Here are our top 5 hellacious communities in SoCal. Apologies to those who actually live in these places:*
Zorca / Flickr
5. Vernon. If you lived here, you probably wouldn't. Because it's an industrial wasteland just southeast of downtown Los Angeles. Why this 5.2-square-mile town of just 70 registered voters even needs to be its own city is anyone's guess. Well, anyone's educated guess. There's a healthy tax base, 50,000 workers, and a $200-million-a-year city utility. And no soul whatsoever.
4. Sun Valley. It was a toss-up here between Panorama City, Pacoima and North Hollywood. But then we thought about it. And if you really want to capture the spirit of the northeast Valley -- the gangs, the year-round heat, the train tracks, the warehouses, the dust, the decrepit motels, the porn production sets, the residents with chickens in their yards -- Sun Valley really has it all. And it's smack-dab in the middle of all those other scenic locales. If "Breaking Bad" was based in SoCal, it might be happening here.
3. Hawaiian Gardens. Such a lovely name, such a challenged region. In choosing a city to represent the beautiful southeast corner of Los Angeles County, there was a lot of competition: Norwalk. Santa Fe Springs, La Mirada! But Hawaiian Gardens is the little city that could. At only 1 square mile, this Seth Green–sized city has managed to see as many as 1 in 15 residents affiliated with the local gang. And, to be sure services get paid for, a majority of the town's tax revenue comes from the Hawaiian Gardens Casino. If "Boardwalk Empire" was set on the contemporary West Coast, we can imagine it happening here. Allegedly.
2. Fontana. If any city represents the historic misfortunes of Southern California, it's Fontana. Once home to the thriving Kaiser Steel Mill, the town of Fontana, like the rest of SoCal, has seen many blue-collar jobs disappear. During the Great Recession, the city became an epicenter for the nation's subprime mortgage meltdown. Half of all borrowers in the region owe more than their houses are worth. Fontana became one of the first municipalities around to float the idea of seizing underwater homes via eminent domain.
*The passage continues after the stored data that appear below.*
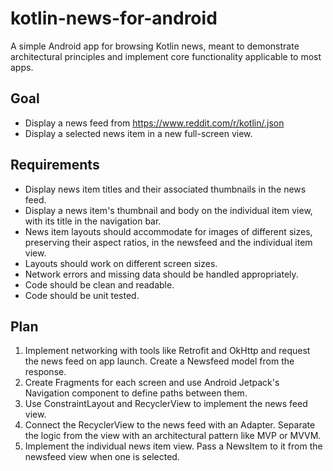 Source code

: # kotlin-news-for-android
A simple Android app for browsing Kotlin news, meant to demonstrate architectural principles and
implement core functionality applicable to most apps.

## Goal

- Display a news feed from <https://www.reddit.com/r/kotlin/.json>
- Display a selected news item in a new full-screen view.

## Requirements

- Display news item titles and their associated thumbnails in the news feed.
- Display a news item's thumbnail and body on the individual item view, with its title in the
  navigation bar.
- News item layouts should accommodate for images of different sizes, preserving their aspect
  ratios, in the newsfeed and the individual item view.
- Layouts should work on different screen sizes.
- Network errors and missing data should be handled appropriately.
- Code should be clean and readable.
- Code should be unit tested.

## Plan

1. Implement networking with tools like Retrofit and OkHttp and request the news feed on app launch.
   Create a Newsfeed model from the response.
2. Create Fragments for each screen and use Android Jetpack's Navigation component to define paths
   between them.
3. Use ConstraintLayout and RecyclerView to implement the news feed view.
4. Connect the RecyclerView to the news feed with an Adapter. Separate the logic from the view with
   an architectural pattern like MVP or MVVM.
5. Implement the individual news item view. Pass a NewsItem to it from the newsfeed view when one is
   selected.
The city, one of the largest in the I.E., is proud of its heritage, including being the birthplace of the Hells Angels and home to SoCal's main racing venue, the Auto Club Speedway (NASCAR!). But it's hotter than Hades in summer. And housing-crisis ghost towns abound in the area. But you could do worse. Like our next pick ...
kenji ross / Flickr
1. Barstow. Too easy, right? Dad always used to give joke directions to his friends: First you take a left at Barstow. Yeah, it's the armpit of Southern California, a place en route to both shit and Shinola. Why does this place exist, you ask, except as a pit stop halfway to Vegas? Well, it was a mining town and subsequently became a crossroads, first with the Southern Pacific Railroad, then with Route 66, and now with the 15 freeway. It's a trucking hub, so if you need to live near dumped bodies, this is your place. (We kid!) And, of course, you've probably always told yourself that you need to reside in a midsize city nearest the hottest place on Earth (Baker, California.) You're home. Enjoy.
*We're just having fun with these. Please don't take us too seriously. L.A. Weekly's location isn't exactly heaven on earth. And death threats will not make us like your city better.